Is Christopher Guest, writer and director of *Waiting For Guffman*, a modern-day Beckett? An argument can be made for that thesis, but that doesn’t tell you anything about the wonders that await in *Waiting For Guffman*. What *Godot* and *Guffman* have in common are comedy, absurdity, loss and delusion. One is typically staged in a theatre, the other set in an ersatz theatre (actually, a high school gym) -- but *Waiting For Guffman* is garishly tacky instead of austere, a celebration of the shameless quest for fame that feeds on dreams that cannot be quashed by something as insignificant as a phenomenal lack of talent. *Waiting For Guffman* is a wacky, hilariously deadpan mockumentary about a small-town America community theatre production. Like the equally brilliant pseudo-rockumentary *This Is Spinal Tap* [MIK UMLAT OVER THE N] (1984), which starred Guest as idiot guitarist Nigel Tufnel, *Waiting For Guffman* mines comic riches from tackiness, self-delusion, egotism and denial.

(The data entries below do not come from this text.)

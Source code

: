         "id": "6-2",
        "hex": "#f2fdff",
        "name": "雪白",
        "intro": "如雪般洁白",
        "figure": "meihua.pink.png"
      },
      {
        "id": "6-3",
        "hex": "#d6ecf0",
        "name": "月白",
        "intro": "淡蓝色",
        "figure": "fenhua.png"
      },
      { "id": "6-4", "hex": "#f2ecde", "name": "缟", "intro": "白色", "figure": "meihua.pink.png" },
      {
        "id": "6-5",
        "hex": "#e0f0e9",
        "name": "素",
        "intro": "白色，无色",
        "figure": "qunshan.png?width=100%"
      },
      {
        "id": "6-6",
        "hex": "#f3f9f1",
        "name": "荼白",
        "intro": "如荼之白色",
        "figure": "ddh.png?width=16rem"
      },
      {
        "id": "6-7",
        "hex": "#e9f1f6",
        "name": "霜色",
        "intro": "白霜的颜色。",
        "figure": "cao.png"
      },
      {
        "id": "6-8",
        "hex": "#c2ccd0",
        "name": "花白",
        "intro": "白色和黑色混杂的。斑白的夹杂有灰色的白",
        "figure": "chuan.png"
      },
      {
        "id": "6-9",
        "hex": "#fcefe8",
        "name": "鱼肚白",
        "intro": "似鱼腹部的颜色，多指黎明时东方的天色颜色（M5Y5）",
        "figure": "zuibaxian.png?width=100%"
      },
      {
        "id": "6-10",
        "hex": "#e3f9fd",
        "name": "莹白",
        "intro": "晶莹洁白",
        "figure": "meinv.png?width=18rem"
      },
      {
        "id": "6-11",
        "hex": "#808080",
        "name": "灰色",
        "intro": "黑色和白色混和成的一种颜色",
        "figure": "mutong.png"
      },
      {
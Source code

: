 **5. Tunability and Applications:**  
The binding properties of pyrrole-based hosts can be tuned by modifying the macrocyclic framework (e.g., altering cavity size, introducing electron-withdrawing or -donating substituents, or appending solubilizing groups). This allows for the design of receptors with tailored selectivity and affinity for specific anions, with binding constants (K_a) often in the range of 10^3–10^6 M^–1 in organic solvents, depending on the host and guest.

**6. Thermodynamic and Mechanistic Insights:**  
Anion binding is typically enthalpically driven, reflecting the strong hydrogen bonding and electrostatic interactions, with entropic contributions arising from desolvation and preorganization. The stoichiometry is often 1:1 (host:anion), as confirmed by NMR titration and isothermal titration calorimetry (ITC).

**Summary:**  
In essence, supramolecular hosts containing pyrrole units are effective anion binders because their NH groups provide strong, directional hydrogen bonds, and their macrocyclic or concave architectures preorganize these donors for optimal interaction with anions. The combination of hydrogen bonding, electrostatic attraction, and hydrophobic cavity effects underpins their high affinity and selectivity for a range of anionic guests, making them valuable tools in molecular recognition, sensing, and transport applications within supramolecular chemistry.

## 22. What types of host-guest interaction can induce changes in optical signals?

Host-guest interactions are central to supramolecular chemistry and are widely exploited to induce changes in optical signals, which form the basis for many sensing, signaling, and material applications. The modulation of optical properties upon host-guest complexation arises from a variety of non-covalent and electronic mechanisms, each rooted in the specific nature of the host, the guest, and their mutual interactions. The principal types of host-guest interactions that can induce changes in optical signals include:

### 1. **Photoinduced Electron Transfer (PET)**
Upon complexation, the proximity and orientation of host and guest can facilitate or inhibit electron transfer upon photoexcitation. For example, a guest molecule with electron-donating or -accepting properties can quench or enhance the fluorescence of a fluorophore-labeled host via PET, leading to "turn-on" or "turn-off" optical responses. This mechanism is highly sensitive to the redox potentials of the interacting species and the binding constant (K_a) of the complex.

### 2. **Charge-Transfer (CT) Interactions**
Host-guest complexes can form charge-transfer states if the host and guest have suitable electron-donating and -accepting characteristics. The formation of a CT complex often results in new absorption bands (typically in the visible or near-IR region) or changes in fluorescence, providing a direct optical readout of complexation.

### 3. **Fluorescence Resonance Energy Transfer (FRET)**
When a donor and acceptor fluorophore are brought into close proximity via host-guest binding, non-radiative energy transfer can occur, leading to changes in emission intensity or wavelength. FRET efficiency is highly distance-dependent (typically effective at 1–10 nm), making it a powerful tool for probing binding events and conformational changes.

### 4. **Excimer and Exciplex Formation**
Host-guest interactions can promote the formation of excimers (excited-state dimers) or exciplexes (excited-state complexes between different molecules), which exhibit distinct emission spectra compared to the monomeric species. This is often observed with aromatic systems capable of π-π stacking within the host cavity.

Blaine, Missouri, known as the “Stool Capital of the World” because of their footstool industry, is celebrating their sesquicentennial. Corky St. Clair (Guest), closet queen, is tapped to direct the town’s annual musical because he was once a professional actor in New York City. Blinded by the stars in their eyes and Corky’s big-city pedigree, the residents of Blaine don’t seem to notice that their artistic leader is at best a fifth-rate actor, and an even worse director. His original musical, *Red, White and Blaine* stars the town’s travel agents (Fred Willard and Catherine O’Hara), a nerdy Jewish dentist (Eugene Levy), and a dim Dairy Queen dipper (Parker Posey), who dreams of stardom and/or inventing new ice cream sundaes. They’ve all got performing in their blood -- they just don’t have any talent. Bob Balaban is brilliant as the high school music teacher who, it turns out, really does have talent, although he also defers to Corky.

Dreaming of a triumphant return to Broadway, Corky invites New York theatrical producer Mort Guffman to the show -- like every other loser in *Red, White and Blaine*, Corky is convinced that Guffman will wave his wand and make them all stars. These characters are ridiculous in their egotism and self-delusion, but at the same time, there’s something terribly poignant and brave about all of them, about the faith in themselves that makes them both utterly blind to reality and immune to paralysing self-doubt and fear.

In a series of interviews with the townsfolk of Blaine, it becomes apparent the performers are not alone in their delusions of grandeur. Following the cast of *Red, White and Blaine* through rehearsals, emotional upheavals, hissy fits and creative differences, this faux-cinema verite film is caustically funny, and fabulously subtle and revealing. Everything is subtext with these characters, but subtext they can only hide from themselves because nobody in Blaine ever bothers to put two and two together -- Blaine is the denial capital of the world. Blainians never seem to notice that their theatre director, for instance, wears flashy clothes, speaks with a lisp *and* has a wife who has never been seen by anyone.

The marvelous conceit of *Waiting For Guffman*, that this is a real town and real people in a documentary film, works perfectly thanks to inspired performances. It is no small trick for a good actor to convincingly play a real person acting very badly, but Guest and company pull it off without a glitch. *Red, White and Blaine* (with music by Guest and fellow Tappers Harry Shearer and Michael McKean) is spectacularly tacky and inept, an appropriately oddball passion play for a town of superficially bland, but passionately hopeful loonies. The mixture of hilarious incompetence and self-importance, tempered by a touchingly groundless faith in themselves, makes these characters really memorable and vivid.

*Waiting For Guffman* pokes relentless fun at the foibles of Blaine’s all-Americans, but also exposes the emptiness behind the greasepaint fantasies. *Waiting For Guffman* is an inspired gem, a perfect, seamless parody of documentaries and a no-holds, hilariously sharp satire of shabby dreams of glory and shameless American dreamers.